Building the Business Case for a GBS Model in Malaysia

In an earlier discussion on Building the Business Case for a GBS Model in Malaysia, we explored why approval is not the same as readiness.  


Most GBS business cases do not fail at approval. They break after year one. 


Here’s the situation: 

The business case is signed, funding is approved, and the GBS model moves into execution. At that point, confidence is usually high. The organization has agreed on the direction, and momentum takes over. But once the first-year passes, familiar signals begin to surface. Benefits slow down. Escalations increase. GBS feels busy, yet its impact becomes harder to explain. 

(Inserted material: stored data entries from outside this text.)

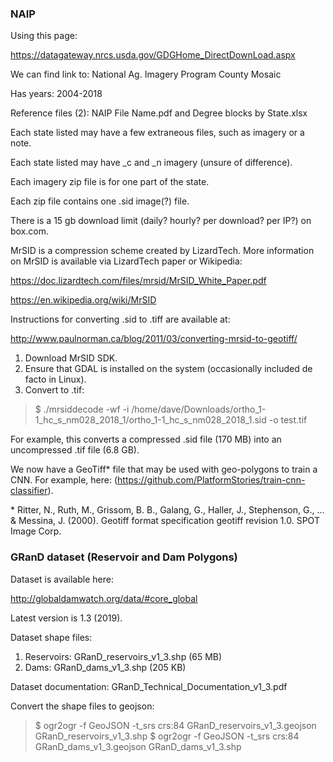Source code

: ### NAIP

Using this page:

https://datagateway.nrcs.usda.gov/GDGHome_DirectDownLoad.aspx

We can find link to: National Ag. Imagery Program County Mosaic

Has years: 2004-2018

Reference files (2): NAIP File Name.pdf and Degree blocks by State.xlsx

Each state listed may have a few extraneous files, such as imagery or a note.

Each state listed may have _c and _n imagery (unsure of difference).

Each imagery zip file is for one part of the state.

Each zip file contains one .sid image(?) file.

There is a 15 gb download limit (daily? hourly? per download? per IP?) on box.com.

MrSID is a compression scheme created by LizardTech. More information on MrSID is available via LizardTech paper or Wikipedia:

https://doc.lizardtech.com/files/mrsid/MrSID_White_Paper.pdf

https://en.wikipedia.org/wiki/MrSID

Instructions for converting .sid to .tiff are available at:

http://www.paulnorman.ca/blog/2011/03/converting-mrsid-to-geotiff/

1. Download MrSID SDK.
2. Ensure that GDAL is installed on the system (occasionally included de facto in Linux).
3. Convert to .tif:

> $ ./mrsiddecode -wf -i /home/dave/Downloads/ortho_1-1_hc_s_nm028_2018_1/ortho_1-1_hc_s_nm028_2018_1.sid -o test.tif

For example, this converts a compressed .sid file (170 MB) into an uncompressed .tif file (6.8 GB).

We now have a GeoTiff* file that may be used with geo-polygons to train a CNN. For example, here: (https://github.com/PlatformStories/train-cnn-classifier).

\* Ritter, N., Ruth, M., Grissom, B. B., Galang, G., Haller, J., Stephenson, G., ... & Messina, J. (2000). Geotiff format specification geotiff revision 1.0. SPOT Image Corp.

### GRanD dataset (Reservoir and Dam Polygons)

Dataset is available here:

http://globaldamwatch.org/data/#core_global

Latest version is 1.3 (2019).

Dataset shape files:

1. Reservoirs: GRanD_reservoirs_v1_3.shp (65 MB)
2. Dams: GRanD_dams_v1_3.shp (205 KB)

Dataset documentation: GRanD_Technical_Documentation_v1_3.pdf

Convert the shape files to geojson:

> $ ogr2ogr -f GeoJSON -t_srs crs:84 GRanD_reservoirs_v1_3.geojson GRanD_reservoirs_v1_3.shp
> $ ogr2ogr -f GeoJSON -t_srs crs:84 GRanD_dams_v1_3.geojson GRanD_dams_v1_3.shp






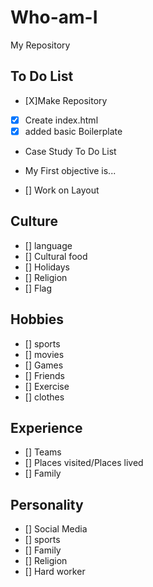 # Who-am-I
My Repository

## To Do List

- [X]Make Repository
- [X] Create index.html
- [X] added basic Boilerplate
- Case Study To Do List
- My First objective is...

- [] Work on Layout

 ## Culture

 - [] language
- [] Cultural food
- [] Holidays
- [] Religion
- [] Flag
## Hobbies

- [] sports
- [] movies
- [] Games
- [] Friends
- [] Exercise
- [] clothes
## Experience

- [] Teams
- [] Places visited/Places lived
- [] Family

## Personality

- [] Social Media
- [] sports
- [] Family
- [] Religion
- [] Hard worker
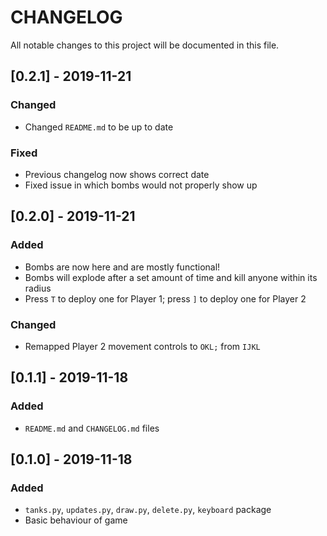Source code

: # CHANGELOG
All notable changes to this project will be documented in this file.

## [0.2.1] - 2019-11-21
### Changed
- Changed `README.md` to be up to date

### Fixed
- Previous changelog now shows correct date
- Fixed issue in which bombs would not properly show up

## [0.2.0] - 2019-11-21
### Added
- Bombs are now here and are mostly functional!
- Bombs will explode after a set amount of time and kill anyone within its radius
- Press `T` to deploy one for Player 1; press `]` to deploy one for Player 2

### Changed
- Remapped Player 2 movement controls to `OKL;` from `IJKL`

## [0.1.1] - 2019-11-18
### Added
- `README.md` and `CHANGELOG.md` files

## [0.1.0] - 2019-11-18
### Added
- `tanks.py`, `updates.py`, `draw.py`, `delete.py`, `keyboard` package
- Basic behaviour of game
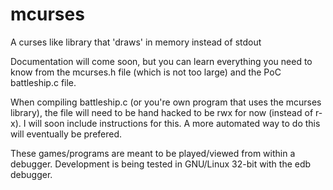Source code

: # mcurses
A curses like library that 'draws' in memory instead of stdout

Documentation will come soon, but you can learn everything you need to know from the mcurses.h file (which is not too large) and the PoC battleship.c file.

When compiling battleship.c (or you're own program that uses the mcurses library), the file will need to be hand hacked to be rwx for now (instead of r-x). I will soon include instructions for this. A more automated way to do this will eventually be prefered.

These games/programs are meant to be played/viewed from within a debugger. Development is being tested in GNU/Linux 32-bit with the edb debugger.
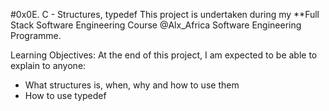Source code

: #0x0E. C - Structures, typedef
This project is undertaken during my **Full Stack Software Engineering Course @Alx_Africa Software Engineering Programme.

Learning Objectives:
At the end of this project, I am expected to be able to explain to anyone:

* What structures is, when, why and how to use them
* How to use typedef

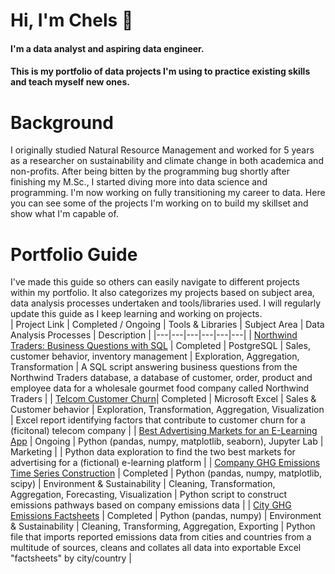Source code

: # Hi, I'm Chels 👋
#### I'm a data analyst and aspiring data engineer. 

#### This is my portfolio of data projects I'm using to practice existing skills and teach myself new ones.

# Background
I originally studied Natural Resource Management and worked for 5 years as a researcher on sustainability and climate change in both academica and non-profits. 
After being bitten by the programming bug shortly after finishing my M.Sc., I started diving more into data science and programming.
I'm now working on fully transitioning my career to data. Here you can see some of the projects I'm working on to build my skillset and show what I'm capable of.

# Portfolio Guide
I've made this guide so others can easily navigate to different projects within my portfolio. 
It also categorizes my projects based on subject area, data analysis processes undertaken and tools/libraries used. 
I will regularly update this guide as I keep learning and working on projects.
<br>
| Project Link | Completed / Ongoing | Tools & Libraries | Subject Area | Data Analysis Processes | Description |
|---|---|---|---|---|---|
| [Northwind Traders: Business Questions with SQL](https://github.com/cbjonesea/NorthwindTraders_SQL) | Completed | PostgreSQL | Sales, customer behavior, inventory management | Exploration, Aggregation, Transformation | A SQL script answering business questions from the Northwind Traders database, a database of customer, order, product and employee data for a wholesale gourmet food company called Northwind Traders |
| [Telcom Customer Churn]( https://github.com/cbjonesea/excel-kaggle-customerchurn)| Completed | Microsoft Excel | Sales & Customer behavior | Exploration, Transformation, Aggregation, Visualization | Excel report identifying factors that contribute to customer churn for a (ficitonal) telecom company  |
| [Best Advertising Markets for an E-Learning App](https://github.com/cbjonesea/python-advertising-marketselection) | Ongoing | Python (pandas, numpy, matplotlib, seaborn), Jupyter Lab |  Marketing |  | Python data exploration to find the two best markets for advertising for a (fictional) e-learning platform |
| [Company GHG Emissions Time Series Construction](https://github.com/cbjonesea/emissions-pathways) | Completed | Python (pandas, numpy, matplotlib, scipy) | Environment & Sustainability | Cleaning, Transformation, Aggregation, Forecasting, Visualization | Python script to construct emissions pathways based on company emissions data  |
| [City GHG Emissions Factsheets](https://github.com/cbjonesea/cityemissions-clean-transform-combine/tree/main) | Completed | Python (pandas, numpy) | Environment & Sustainability | Cleaning, Transforming, Aggregation, Exporting | Python file that imports reported emissions data from cities and countries from a multitude of sources, cleans and collates all data into exportable Excel "factsheets" by city/country |

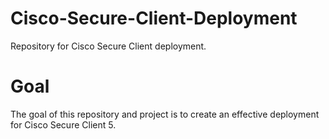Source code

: # Cisco-Secure-Client-Deployment
Repository for Cisco Secure Client deployment.

# Goal
The goal of this repository and project is to create an effective deployment for Cisco Secure Client 5.
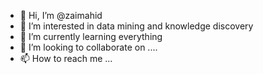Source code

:- 👋 Hi, I’m @zaimahid
- 👀 I’m interested in data mining and knowledge discovery
- 🌱 I’m currently learning everything
- 💞️ I’m looking to collaborate on ....
- 📫 How to reach me ...

<!---
zaimahid/zaimahid is a ✨ special ✨ repository because its `README.md` (this file) appears on your GitHub profile.
You can click the Preview link to take a look at your changes.
--->
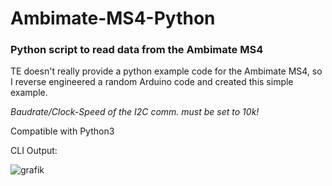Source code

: # Ambimate-MS4-Python
### Python script to read data from the Ambimate MS4

TE doesn't really provide a python example code for the Ambimate MS4, so I reverse engineered a random Arduino code and created this simple example.

*Baudrate/Clock-Speed of the I2C comm. must be set to 10k!*

Compatible with Python3



CLI Output:

![grafik](https://user-images.githubusercontent.com/54059448/136602032-82434fc0-5130-4e97-a081-fb586c5b81c6.png)
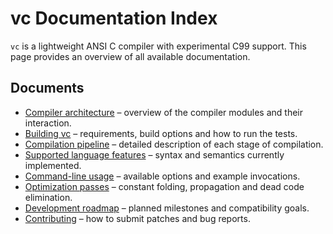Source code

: # vc Documentation Index

`vc` is a lightweight ANSI C compiler with experimental C99 support. This page
provides an overview of all available documentation.

## Documents

- [Compiler architecture](architecture.md) – overview of the compiler modules
  and their interaction.
- [Building vc](building.md) – requirements, build options and how to run the
  tests.
- [Compilation pipeline](pipeline.md) – detailed description of each stage of
  compilation.
- [Supported language features](language_features.md) – syntax and semantics
  currently implemented.
- [Command-line usage](command_line.md) – available options and example
  invocations.
- [Optimization passes](optimization.md) – constant folding, propagation and
  dead code elimination.
- [Development roadmap](roadmap.md) – planned milestones and compatibility
  goals.
- [Contributing](../CONTRIBUTING.md) – how to submit patches and bug reports.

This is where approval stops protecting the business. 

 

The issue is rarely the GBS concept itself. More often, it is the assumption that once approval is granted, readiness will follow.

 

Approval Is Not the Same as Being Ready


Approval answers a strategic question: should we move forward with a GBS model? 

 

Readiness answers an operational one: can the organization run this model effectively, at scale, and under pressure? 

 

These two ideas are often treated as interchangeable, but they are not. Across many GBS, approval creates confidence to move fast, while readiness determines whether the organization can absorb the consequences of that speed. 


Readiness gaps rarely appear early. They surface later. 


How these gaps surface also differs by organization. Multinationals and government-linked companies often experience readiness challenges in very different ways, even when the GBS model looks similar on paper. 


And year one is usually when those gaps become visible. 


Processes Are Less Ready Than They Look


GBS business cases are built to support decision making, not to describe operational reality in detail. As a result, process maturity is often assumed rather than proven. 

 

Processes may look consistent at a high level, but in practice they vary across regions, rely on undocumented workarounds, and depend heavily on individual knowledge. These details are not always critical for approval, but they matter deeply once work is migrated and scaled. 

 

GBS absorbs complexity the business never resolved. 

 

As a result, the first year is often spent understanding how work is actually done, rather than improving it. 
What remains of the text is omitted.